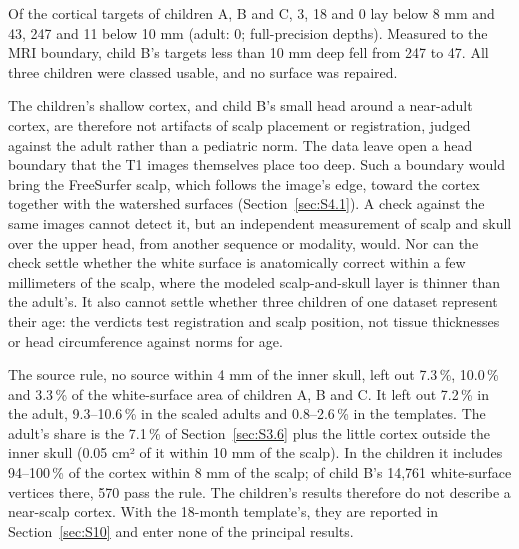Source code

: \documentclass[preprint,12pt,authoryear,a4paper]{elsarticle}
\begin{document}
Of the cortical targets of children A, B and C, 3, 18 and 0 lay below 8 mm and 43, 247 and 11 below 10 mm (adult: 0; full-precision depths). Measured to the MRI boundary, child B's targets less than 10 mm deep fell from 247 to 47. All three children were classed usable, and no surface was repaired.

The children's shallow cortex, and child B's small head around a near-adult cortex, are therefore not artifacts of scalp placement or registration, judged against the adult rather than a pediatric norm. The data leave open a head boundary that the T1 images themselves place too deep. Such a boundary would bring the FreeSurfer scalp, which follows the image's edge, toward the cortex together with the watershed surfaces (Section~\ref{sec:S4.1}). A check against the same images cannot detect it, but an independent measurement of scalp and skull over the upper head, from another sequence or modality, would. Nor can the check settle whether the white surface is anatomically correct within a few millimeters of the scalp, where the modeled scalp-and-skull layer is thinner than the adult's. It also cannot settle whether three children of one dataset represent their age: the verdicts test registration and scalp position, not tissue thicknesses or head circumference against norms for age.

The source rule, no source within 4 mm of the inner skull, left out 7.3\,\%, 10.0\,\% and 3.3\,\% of the white-surface area of children A, B and C. It left out 7.2\,\% in the adult, 9.3–10.6\,\% in the scaled adults and 0.8–2.6\,\% in the templates. The adult's share is the 7.1\,\% of Section~\ref{sec:S3.6} plus the little cortex outside the inner skull (0.05 cm² of it within 10 mm of the scalp). In the children it includes 94–100\,\% of the cortex within 8 mm of the scalp; of child B's 14,761 white-surface vertices there, 570 pass the rule. The children's results therefore do not describe a near-scalp cortex. With the 18-month template's, they are reported in Section~\ref{sec:S10} and enter none of the principal results.
\end{document}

WHAT TO DO | Copy out the material above in full and exactly; its pictures are not to appear.

YOUR SOLUTION |
Source code

: \documentclass[preprint,12pt,authoryear,a4paper]{elsarticle}
\begin{document}
Of the cortical targets of children A, B and C, 3, 18 and 0 lay below 8 mm and 43, 247 and 11 below 10 mm (adult: 0; full-precision depths). Measured to the MRI boundary, child B's targets less than 10 mm deep fell from 247 to 47. All three children were classed usable, and no surface was repaired.

The children's shallow cortex, and child B's small head around a near-adult cortex, are therefore not artifacts of scalp placement or registration, judged against the adult rather than a pediatric norm. The data leave open a head boundary that the T1 images themselves place too deep. Such a boundary would bring the FreeSurfer scalp, which follows the image's edge, toward the cortex together with the watershed surfaces (Section~\ref{sec:S4.1}). A check against the same images cannot detect it, but an independent measurement of scalp and skull over the upper head, from another sequence or modality, would. Nor can the check settle whether the white surface is anatomically correct within a few millimeters of the scalp, where the modeled scalp-and-skull layer is thinner than the adult's. It also cannot settle whether three children of one dataset represent their age: the verdicts test registration and scalp position, not tissue thicknesses or head circumference against norms for age.

The source rule, no source within 4 mm of the inner skull, left out 7.3\,\%, 10.0\,\% and 3.3\,\% of the white-surface area of children A, B and C. It left out 7.2\,\% in the adult, 9.3–10.6\,\% in the scaled adults and 0.8–2.6\,\% in the templates. The adult's share is the 7.1\,\% of Section~\ref{sec:S3.6} plus the little cortex outside the inner skull (0.05 cm² of it within 10 mm of the scalp). In the children it includes 94–100\,\% of the cortex within 8 mm of the scalp; of child B's 14,761 white-surface vertices there, 570 pass the rule. The children's results therefore do not describe a near-scalp cortex. With the 18-month template's, they are reported in Section~\ref{sec:S10} and enter none of the principal results.
\end{document}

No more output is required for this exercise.